WHAT YOU HAVE TO DO: Here are some records. Copy each one exactly.

RECORD EXTRACTS:
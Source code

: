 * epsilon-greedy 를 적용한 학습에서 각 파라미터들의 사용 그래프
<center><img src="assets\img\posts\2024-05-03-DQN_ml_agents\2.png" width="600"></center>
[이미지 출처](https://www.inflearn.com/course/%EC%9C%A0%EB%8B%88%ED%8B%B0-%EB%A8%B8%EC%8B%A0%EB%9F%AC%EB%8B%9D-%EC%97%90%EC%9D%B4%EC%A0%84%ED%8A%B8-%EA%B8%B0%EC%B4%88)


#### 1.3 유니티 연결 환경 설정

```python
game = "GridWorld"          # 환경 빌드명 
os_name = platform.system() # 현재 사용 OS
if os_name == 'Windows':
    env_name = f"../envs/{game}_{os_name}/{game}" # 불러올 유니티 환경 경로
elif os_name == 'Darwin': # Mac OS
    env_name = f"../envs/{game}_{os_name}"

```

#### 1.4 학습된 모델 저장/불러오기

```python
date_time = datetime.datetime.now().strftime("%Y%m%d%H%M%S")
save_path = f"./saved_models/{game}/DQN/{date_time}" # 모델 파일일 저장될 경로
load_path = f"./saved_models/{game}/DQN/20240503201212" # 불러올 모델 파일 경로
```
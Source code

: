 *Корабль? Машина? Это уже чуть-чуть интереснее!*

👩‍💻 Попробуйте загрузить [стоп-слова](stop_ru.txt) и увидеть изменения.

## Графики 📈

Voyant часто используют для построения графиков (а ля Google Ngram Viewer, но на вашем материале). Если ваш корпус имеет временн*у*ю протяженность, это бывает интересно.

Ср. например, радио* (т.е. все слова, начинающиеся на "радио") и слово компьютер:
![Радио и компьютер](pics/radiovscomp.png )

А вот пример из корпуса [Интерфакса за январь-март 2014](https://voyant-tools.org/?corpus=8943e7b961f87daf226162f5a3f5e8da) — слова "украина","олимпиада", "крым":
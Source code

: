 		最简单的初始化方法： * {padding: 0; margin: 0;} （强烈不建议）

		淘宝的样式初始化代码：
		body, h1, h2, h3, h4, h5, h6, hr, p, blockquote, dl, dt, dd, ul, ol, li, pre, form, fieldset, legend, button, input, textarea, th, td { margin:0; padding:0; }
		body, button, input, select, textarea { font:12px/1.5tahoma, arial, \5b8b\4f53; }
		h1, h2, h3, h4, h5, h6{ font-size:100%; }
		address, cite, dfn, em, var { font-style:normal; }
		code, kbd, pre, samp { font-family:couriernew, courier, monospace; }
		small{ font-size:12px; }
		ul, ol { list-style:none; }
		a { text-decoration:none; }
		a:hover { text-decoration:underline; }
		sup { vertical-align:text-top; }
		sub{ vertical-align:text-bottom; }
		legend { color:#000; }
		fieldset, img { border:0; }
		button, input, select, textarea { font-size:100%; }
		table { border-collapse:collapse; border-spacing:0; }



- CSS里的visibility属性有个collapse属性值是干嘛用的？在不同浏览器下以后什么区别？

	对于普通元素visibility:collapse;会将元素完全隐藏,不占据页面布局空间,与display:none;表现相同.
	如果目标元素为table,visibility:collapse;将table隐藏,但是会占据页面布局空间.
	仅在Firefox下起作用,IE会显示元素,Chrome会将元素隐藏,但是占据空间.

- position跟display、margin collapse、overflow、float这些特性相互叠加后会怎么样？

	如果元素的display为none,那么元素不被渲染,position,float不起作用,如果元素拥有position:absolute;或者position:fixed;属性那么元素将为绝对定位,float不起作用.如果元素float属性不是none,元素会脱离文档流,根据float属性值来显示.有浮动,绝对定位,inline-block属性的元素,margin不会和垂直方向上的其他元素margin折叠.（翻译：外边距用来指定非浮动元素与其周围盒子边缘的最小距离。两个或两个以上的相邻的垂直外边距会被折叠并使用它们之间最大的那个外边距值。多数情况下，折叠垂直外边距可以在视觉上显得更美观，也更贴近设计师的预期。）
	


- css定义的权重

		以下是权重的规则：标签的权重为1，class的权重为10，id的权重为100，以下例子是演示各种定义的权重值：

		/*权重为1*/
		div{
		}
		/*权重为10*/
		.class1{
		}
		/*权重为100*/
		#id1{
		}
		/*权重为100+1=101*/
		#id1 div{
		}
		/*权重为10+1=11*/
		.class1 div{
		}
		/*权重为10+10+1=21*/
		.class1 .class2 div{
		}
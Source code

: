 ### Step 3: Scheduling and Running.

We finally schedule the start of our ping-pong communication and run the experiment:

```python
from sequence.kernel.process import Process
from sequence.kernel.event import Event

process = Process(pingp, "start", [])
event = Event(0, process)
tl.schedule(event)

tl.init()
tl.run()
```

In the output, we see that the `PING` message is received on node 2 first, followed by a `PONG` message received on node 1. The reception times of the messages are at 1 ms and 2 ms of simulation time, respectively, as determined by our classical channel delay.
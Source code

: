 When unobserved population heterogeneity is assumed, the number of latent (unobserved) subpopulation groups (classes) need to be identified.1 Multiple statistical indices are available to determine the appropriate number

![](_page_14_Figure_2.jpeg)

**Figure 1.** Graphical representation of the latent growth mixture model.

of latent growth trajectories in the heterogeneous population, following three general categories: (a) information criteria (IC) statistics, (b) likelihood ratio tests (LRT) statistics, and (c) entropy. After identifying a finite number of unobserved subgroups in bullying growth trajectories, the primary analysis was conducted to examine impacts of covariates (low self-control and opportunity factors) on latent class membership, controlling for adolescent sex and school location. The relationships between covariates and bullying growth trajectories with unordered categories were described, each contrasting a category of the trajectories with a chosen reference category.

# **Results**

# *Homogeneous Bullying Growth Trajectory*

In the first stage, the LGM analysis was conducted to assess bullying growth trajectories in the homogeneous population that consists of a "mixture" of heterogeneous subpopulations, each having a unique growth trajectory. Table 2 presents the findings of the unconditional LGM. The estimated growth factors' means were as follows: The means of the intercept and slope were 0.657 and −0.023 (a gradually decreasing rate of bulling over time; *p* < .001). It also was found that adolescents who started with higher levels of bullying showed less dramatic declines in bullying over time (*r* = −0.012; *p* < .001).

EXERCISE RESULT:
Source code

: * epsilon-greedy 를 적용한 학습에서 각 파라미터들의 사용 그래프
<center><img src="assets\img\posts\2024-05-03-DQN_ml_agents\2.png" width="600"></center>
[이미지 출처](https://www.inflearn.com/course/%EC%9C%A0%EB%8B%88%ED%8B%B0-%EB%A8%B8%EC%8B%A0%EB%9F%AC%EB%8B%9D-%EC%97%90%EC%9D%B4%EC%A0%84%ED%8A%B8-%EA%B8%B0%EC%B4%88)


#### 1.3 유니티 연결 환경 설정

```python
game = "GridWorld"          # 환경 빌드명 
os_name = platform.system() # 현재 사용 OS
if os_name == 'Windows':
    env_name = f"../envs/{game}_{os_name}/{game}" # 불러올 유니티 환경 경로
elif os_name == 'Darwin': # Mac OS
    env_name = f"../envs/{game}_{os_name}"

```

#### 1.4 학습된 모델 저장/불러오기

```python
date_time = datetime.datetime.now().strftime("%Y%m%d%H%M%S")
save_path = f"./saved_models/{game}/DQN/{date_time}" # 모델 파일일 저장될 경로
load_path = f"./saved_models/{game}/DQN/20240503201212" # 불러올 모델 파일 경로
```
Source code

: *Корабль? Машина? Это уже чуть-чуть интереснее!*

👩‍💻 Попробуйте загрузить [стоп-слова](stop_ru.txt) и увидеть изменения.

## Графики 📈

Voyant часто используют для построения графиков (а ля Google Ngram Viewer, но на вашем материале). Если ваш корпус имеет временн*у*ю протяженность, это бывает интересно.

Ср. например, радио* (т.е. все слова, начинающиеся на "радио") и слово компьютер:
![Радио и компьютер](pics/radiovscomp.png )

А вот пример из корпуса [Интерфакса за январь-март 2014](https://voyant-tools.org/?corpus=8943e7b961f87daf226162f5a3f5e8da) — слова "украина","олимпиада", "крым":
Source code

: 		最简单的初始化方法： * {padding: 0; margin: 0;} （强烈不建议）

		淘宝的样式初始化代码：
		body, h1, h2, h3, h4, h5, h6, hr, p, blockquote, dl, dt, dd, ul, ol, li, pre, form, fieldset, legend, button, input, textarea, th, td { margin:0; padding:0; }
		body, button, input, select, textarea { font:12px/1.5tahoma, arial, \5b8b\4f53; }
		h1, h2, h3, h4, h5, h6{ font-size:100%; }
		address, cite, dfn, em, var { font-style:normal; }
		code, kbd, pre, samp { font-family:couriernew, courier, monospace; }
		small{ font-size:12px; }
		ul, ol { list-style:none; }
		a { text-decoration:none; }
		a:hover { text-decoration:underline; }
		sup { vertical-align:text-top; }
		sub{ vertical-align:text-bottom; }
		legend { color:#000; }
		fieldset, img { border:0; }
		button, input, select, textarea { font-size:100%; }
		table { border-collapse:collapse; border-spacing:0; }



- CSS里的visibility属性有个collapse属性值是干嘛用的？在不同浏览器下以后什么区别？

	对于普通元素visibility:collapse;会将元素完全隐藏,不占据页面布局空间,与display:none;表现相同.
	如果目标元素为table,visibility:collapse;将table隐藏,但是会占据页面布局空间.
	仅在Firefox下起作用,IE会显示元素,Chrome会将元素隐藏,但是占据空间.

- position跟display、margin collapse、overflow、float这些特性相互叠加后会怎么样？

	如果元素的display为none,那么元素不被渲染,position,float不起作用,如果元素拥有position:absolute;或者position:fixed;属性那么元素将为绝对定位,float不起作用.如果元素float属性不是none,元素会脱离文档流,根据float属性值来显示.有浮动,绝对定位,inline-block属性的元素,margin不会和垂直方向上的其他元素margin折叠.（翻译：外边距用来指定非浮动元素与其周围盒子边缘的最小距离。两个或两个以上的相邻的垂直外边距会被折叠并使用它们之间最大的那个外边距值。多数情况下，折叠垂直外边距可以在视觉上显得更美观，也更贴近设计师的预期。）
	


- css定义的权重

		以下是权重的规则：标签的权重为1，class的权重为10，id的权重为100，以下例子是演示各种定义的权重值：

		/*权重为1*/
		div{
		}
		/*权重为10*/
		.class1{
		}
		/*权重为100*/
		#id1{
		}
		/*权重为100+1=101*/
		#id1 div{
		}
		/*权重为10+1=11*/
		.class1 div{
		}
		/*权重为10+10+1=21*/
		.class1 .class2 div{
		}
Source code

: ### Step 3: Scheduling and Running.

We finally schedule the start of our ping-pong communication and run the experiment:

```python
from sequence.kernel.process import Process
from sequence.kernel.event import Event

process = Process(pingp, "start", [])
event = Event(0, process)
tl.schedule(event)

tl.init()
tl.run()
```

In the output, we see that the `PING` message is received on node 2 first, followed by a `PONG` message received on node 1. The reception times of the messages are at 1 ms and 2 ms of simulation time, respectively, as determined by our classical channel delay.
Source code

: When unobserved population heterogeneity is assumed, the number of latent (unobserved) subpopulation groups (classes) need to be identified.1 Multiple statistical indices are available to determine the appropriate number

![](_page_14_Figure_2.jpeg)

**Figure 1.** Graphical representation of the latent growth mixture model.

of latent growth trajectories in the heterogeneous population, following three general categories: (a) information criteria (IC) statistics, (b) likelihood ratio tests (LRT) statistics, and (c) entropy. After identifying a finite number of unobserved subgroups in bullying growth trajectories, the primary analysis was conducted to examine impacts of covariates (low self-control and opportunity factors) on latent class membership, controlling for adolescent sex and school location. The relationships between covariates and bullying growth trajectories with unordered categories were described, each contrasting a category of the trajectories with a chosen reference category.

# **Results**

# *Homogeneous Bullying Growth Trajectory*

In the first stage, the LGM analysis was conducted to assess bullying growth trajectories in the homogeneous population that consists of a "mixture" of heterogeneous subpopulations, each having a unique growth trajectory. Table 2 presents the findings of the unconditional LGM. The estimated growth factors' means were as follows: The means of the intercept and slope were 0.657 and −0.023 (a gradually decreasing rate of bulling over time; *p* < .001). It also was found that adolescents who started with higher levels of bullying showed less dramatic declines in bullying over time (*r* = −0.012; *p* < .001).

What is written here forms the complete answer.